**Available data**
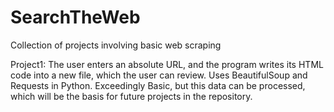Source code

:# SearchTheWeb
Collection of projects involving basic web scraping

Project1:
The user enters an absolute URL, and the program writes its HTML code into a new file, which the user can review.
Uses BeautifulSoup and Requests in Python.
Exceedingly Basic, but this data can be processed, which will be the basis for future projects in the repository.
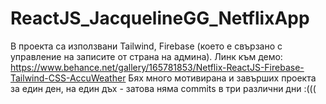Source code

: # ReactJS_JacquelineGG_NetflixApp
В проекта са използвани Tailwind, Firebase (което е свързано с управление на записите от страна на админа).
Линк към демо: https://www.behance.net/gallery/165781853/Netflix-ReactJS-Firebase-Tailwind-CSS-AccuWeather
Бях много мотивирана и завърших проекта за един ден, на един дъх - затова няма commits в три различни дни :(((


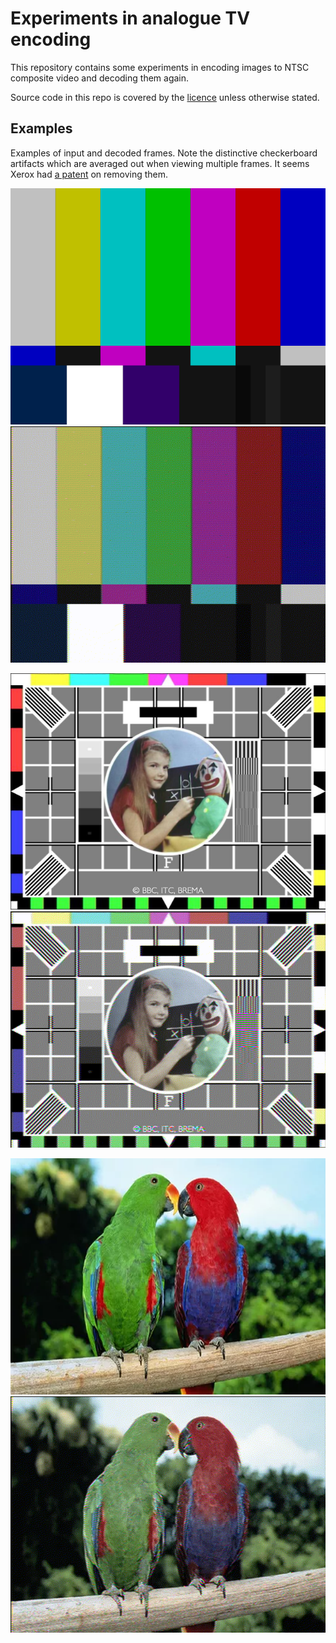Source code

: # Experiments in analogue TV encoding

This repository contains some experiments in encoding images to NTSC composite
video and decoding them again.

Source code in this repo is covered by the [licence](LICENSE.txt) unless
otherwise stated.

## Examples

Examples of input and decoded frames. Note the distinctive checkerboard
artifacts which are averaged out when viewing multiple frames. It seems Xerox
had [a patent](https://patents.google.com/patent/US6490008B1/en) on removing
them.

![](img/resampled-640px-SMPTE_Color_Bars.svg.png)
![](img/decoded-640px-SMPTE_Color_Bars.svg.gif)

![](img/resampled-testcard-f-hires.png)
![](img/decoded-testcard-f-hires.gif)

![](img/resampled-parrots.png)
![](img/decoded-parrots.gif)
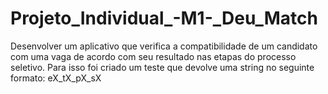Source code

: # Projeto_Individual_-M1-_Deu_Match
Desenvolver um aplicativo que verifica a compatibilidade  de um candidato com uma vaga de acordo com seu resultado nas etapas do  processo seletivo. Para isso foi criado um teste que devolve uma string no seguinte formato:  eX_tX_pX_sX 
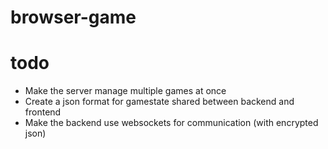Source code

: # browser-game

# todo
- Make the server manage multiple games at once
- Create a json format for gamestate shared between backend and frontend
- Make the backend use websockets for communication (with encrypted json)
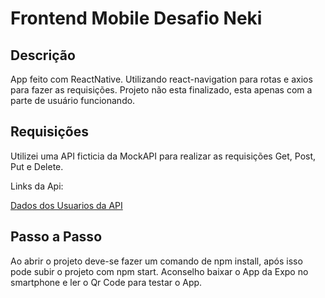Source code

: # Frontend Mobile Desafio Neki

## Descrição

App feito com ReactNative. Utilizando react-navigation para rotas e axios para fazer as requisições.
Projeto não esta finalizado, esta apenas com a parte de usuário funcionando.

## Requisições

Utilizei uma API ficticia da MockAPI para realizar as requisições Get, Post, Put e Delete.

Links da Api: 

[Dados dos Usuarios da API](https://65983642668d248edf244c68.mockapi.io/usuario)


## Passo a Passo

Ao abrir o projeto deve-se fazer um comando de npm install, após isso pode subir o projeto com npm start.
Aconselho baixar o App da Expo no smartphone e ler o Qr Code para testar o App.


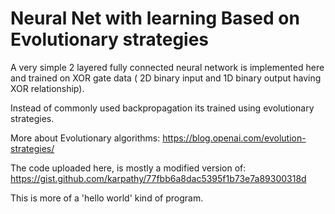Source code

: # Neural Net with learning Based on Evolutionary strategies

A very simple 2 layered fully connected neural network is implemented here and trained on XOR gate data ( 2D binary input and 1D binary output having XOR relationship). 

Instead of commonly used backpropagation its trained using evolutionary strategies.

More about Evolutionary algorithms: https://blog.openai.com/evolution-strategies/

The code uploaded here, is mostly a modified version of: https://gist.github.com/karpathy/77fbb6a8dac5395f1b73e7a89300318d

This is more of a 'hello world' kind of program. 
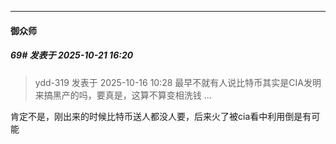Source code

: ﻿
*****

####  御众师  
##### 69#       发表于 2025-10-21 16:20

<blockquote>ydd-319 发表于 2025-10-16 10:28
最早不就有人说比特币其实是CIA发明来搞黑产的吗，要真是，这算不算变相洗钱 ...</blockquote>
肯定不是，刚出来的时候比特币送人都没人要，后来火了被cia看中利用倒是有可能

**Work instruction**
Reproduce each line of the material that mentions "isso".

**Exercise result**
Desenvolver um aplicativo que verifica a compatibilidade  de um candidato com uma vaga de acordo com seu resultado nas etapas do  processo seletivo. Para isso foi criado um teste que devolve uma string no seguinte formato:  eX_tX_pX_sX 
Ao abrir o projeto deve-se fazer um comando de npm install, após isso pode subir o projeto com npm start.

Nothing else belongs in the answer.